<<<<

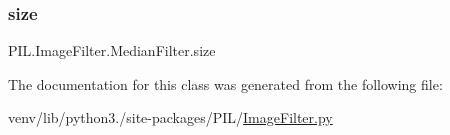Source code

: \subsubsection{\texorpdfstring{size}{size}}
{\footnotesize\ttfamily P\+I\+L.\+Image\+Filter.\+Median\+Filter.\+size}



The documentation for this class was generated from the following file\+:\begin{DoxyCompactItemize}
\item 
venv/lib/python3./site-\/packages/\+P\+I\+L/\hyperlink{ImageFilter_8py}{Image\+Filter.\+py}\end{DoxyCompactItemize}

>>>>
<<<<

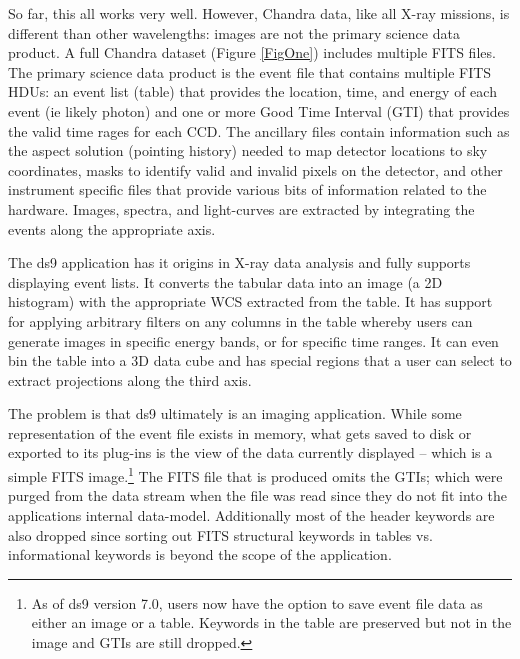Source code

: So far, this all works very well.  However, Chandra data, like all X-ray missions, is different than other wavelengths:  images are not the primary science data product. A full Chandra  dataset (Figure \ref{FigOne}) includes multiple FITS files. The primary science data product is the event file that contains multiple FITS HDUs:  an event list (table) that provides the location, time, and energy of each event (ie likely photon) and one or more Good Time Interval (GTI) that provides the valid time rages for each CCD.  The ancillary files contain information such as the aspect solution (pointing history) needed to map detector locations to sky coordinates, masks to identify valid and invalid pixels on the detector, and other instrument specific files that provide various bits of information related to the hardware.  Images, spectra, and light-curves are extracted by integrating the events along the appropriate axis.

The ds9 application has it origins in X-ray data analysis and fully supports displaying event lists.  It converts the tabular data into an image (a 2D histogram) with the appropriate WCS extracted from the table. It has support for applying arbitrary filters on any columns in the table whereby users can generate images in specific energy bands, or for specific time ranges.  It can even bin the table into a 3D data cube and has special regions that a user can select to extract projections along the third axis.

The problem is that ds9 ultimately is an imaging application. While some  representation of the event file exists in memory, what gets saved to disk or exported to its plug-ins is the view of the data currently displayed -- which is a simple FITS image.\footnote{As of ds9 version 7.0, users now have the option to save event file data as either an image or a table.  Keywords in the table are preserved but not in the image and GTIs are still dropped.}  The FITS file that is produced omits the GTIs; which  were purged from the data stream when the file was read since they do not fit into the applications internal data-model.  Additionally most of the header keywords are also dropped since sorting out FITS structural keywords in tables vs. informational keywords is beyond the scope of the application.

>>>>

> **EXERCISE DETAILS**:
Count the lines above in which the string "energy" occurs, and write the number with no other text.

> **TASK SOLUTION**:
2